What the exercise asks → Examine the entries and show every line in which the word "image" is found.

= Beginning of Section =

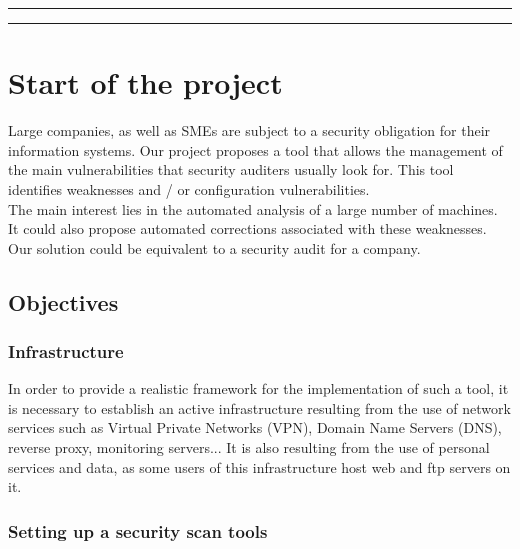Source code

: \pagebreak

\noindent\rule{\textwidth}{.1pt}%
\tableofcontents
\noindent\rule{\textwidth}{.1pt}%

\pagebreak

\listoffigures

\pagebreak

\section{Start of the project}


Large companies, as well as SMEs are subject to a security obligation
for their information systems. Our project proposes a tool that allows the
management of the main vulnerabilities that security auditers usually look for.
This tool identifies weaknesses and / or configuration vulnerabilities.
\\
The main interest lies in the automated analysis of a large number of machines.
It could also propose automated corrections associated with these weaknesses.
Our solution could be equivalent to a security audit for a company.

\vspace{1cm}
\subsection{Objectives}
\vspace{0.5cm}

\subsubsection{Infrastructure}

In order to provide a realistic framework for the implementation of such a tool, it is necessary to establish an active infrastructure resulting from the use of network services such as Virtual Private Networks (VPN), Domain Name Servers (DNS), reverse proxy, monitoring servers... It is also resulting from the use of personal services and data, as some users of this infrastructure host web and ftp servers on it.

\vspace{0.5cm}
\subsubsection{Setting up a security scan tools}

= End of Section =
= Beginning of Section =

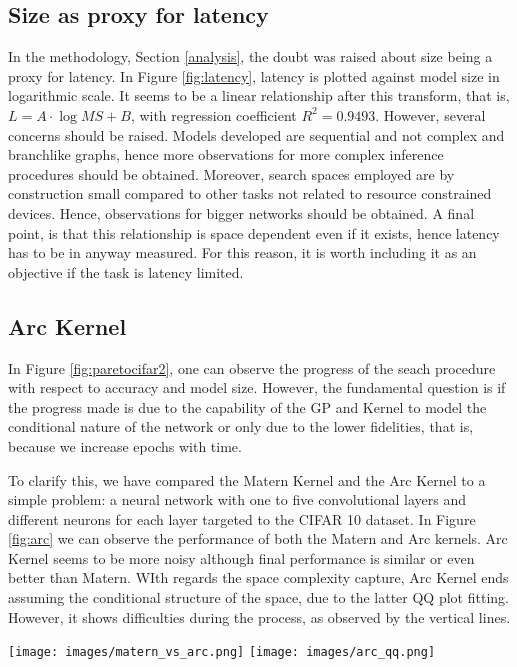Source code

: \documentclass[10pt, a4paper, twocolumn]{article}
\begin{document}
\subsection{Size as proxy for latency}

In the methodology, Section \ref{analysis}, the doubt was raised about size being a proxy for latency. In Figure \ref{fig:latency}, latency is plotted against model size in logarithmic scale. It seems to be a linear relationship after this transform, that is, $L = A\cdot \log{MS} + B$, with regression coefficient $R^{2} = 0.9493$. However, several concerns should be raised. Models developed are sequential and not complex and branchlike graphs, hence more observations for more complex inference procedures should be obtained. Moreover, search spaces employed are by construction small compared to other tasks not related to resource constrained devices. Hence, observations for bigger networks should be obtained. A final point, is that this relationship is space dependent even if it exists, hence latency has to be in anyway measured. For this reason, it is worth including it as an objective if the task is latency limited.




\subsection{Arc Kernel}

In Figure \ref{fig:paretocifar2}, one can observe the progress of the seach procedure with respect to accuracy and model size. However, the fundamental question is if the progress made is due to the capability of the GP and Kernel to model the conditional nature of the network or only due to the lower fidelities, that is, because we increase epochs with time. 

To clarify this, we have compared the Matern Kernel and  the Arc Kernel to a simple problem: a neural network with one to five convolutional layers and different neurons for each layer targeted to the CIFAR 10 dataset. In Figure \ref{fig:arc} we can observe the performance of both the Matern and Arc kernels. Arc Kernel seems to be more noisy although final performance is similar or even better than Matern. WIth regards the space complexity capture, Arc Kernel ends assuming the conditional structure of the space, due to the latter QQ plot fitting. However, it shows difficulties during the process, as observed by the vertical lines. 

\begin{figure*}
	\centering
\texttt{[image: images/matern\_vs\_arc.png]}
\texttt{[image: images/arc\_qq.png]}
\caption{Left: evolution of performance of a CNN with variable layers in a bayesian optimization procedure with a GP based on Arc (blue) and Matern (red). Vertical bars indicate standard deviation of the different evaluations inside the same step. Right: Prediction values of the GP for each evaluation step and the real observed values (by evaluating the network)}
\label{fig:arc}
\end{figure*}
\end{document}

= End of Section =

Written reply →
\texttt{[image: images/matern\_vs\_arc.png]}
\texttt{[image: images/arc\_qq.png]}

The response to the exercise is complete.